Work instruction:
Where does the word "bool" occur in the data below? Copy each line that holds it.

**** Task material ****

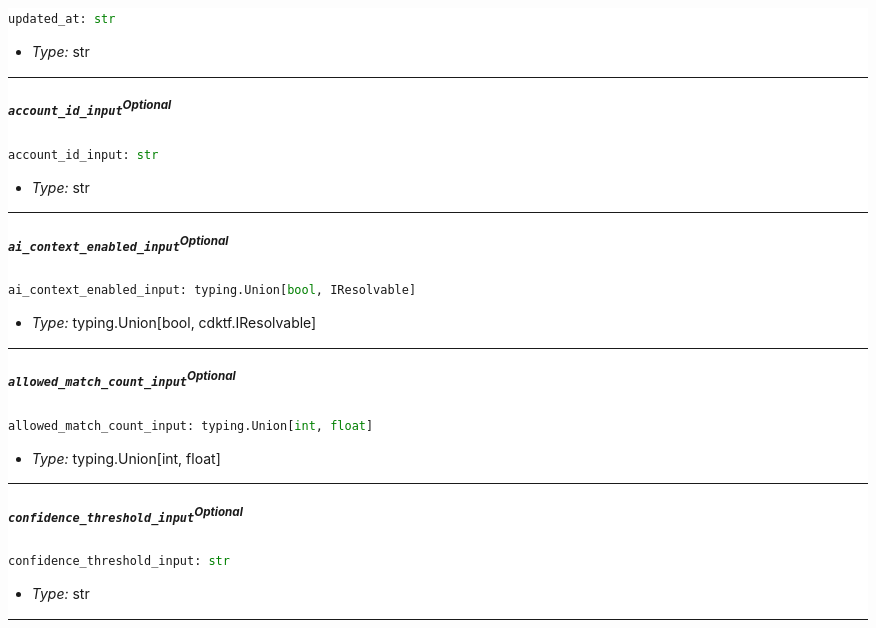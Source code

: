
 ```python
updated_at: str
```

- *Type:* str

---

##### `account_id_input`<sup>Optional</sup> <a name="account_id_input" id="@cdktf/provider-cloudflare.zeroTrustDlpCustomProfile.ZeroTrustDlpCustomProfile.property.accountIdInput"></a>

```python
account_id_input: str
```

- *Type:* str

---

##### `ai_context_enabled_input`<sup>Optional</sup> <a name="ai_context_enabled_input" id="@cdktf/provider-cloudflare.zeroTrustDlpCustomProfile.ZeroTrustDlpCustomProfile.property.aiContextEnabledInput"></a>

```python
ai_context_enabled_input: typing.Union[bool, IResolvable]
```

- *Type:* typing.Union[bool, cdktf.IResolvable]

---

##### `allowed_match_count_input`<sup>Optional</sup> <a name="allowed_match_count_input" id="@cdktf/provider-cloudflare.zeroTrustDlpCustomProfile.ZeroTrustDlpCustomProfile.property.allowedMatchCountInput"></a>

```python
allowed_match_count_input: typing.Union[int, float]
```

- *Type:* typing.Union[int, float]

---

##### `confidence_threshold_input`<sup>Optional</sup> <a name="confidence_threshold_input" id="@cdktf/provider-cloudflare.zeroTrustDlpCustomProfile.ZeroTrustDlpCustomProfile.property.confidenceThresholdInput"></a>

```python
confidence_threshold_input: str
```

- *Type:* str

---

****

Response to this exercise:
ai_context_enabled_input: typing.Union[bool, IResolvable]
- *Type:* typing.Union[bool, cdktf.IResolvable]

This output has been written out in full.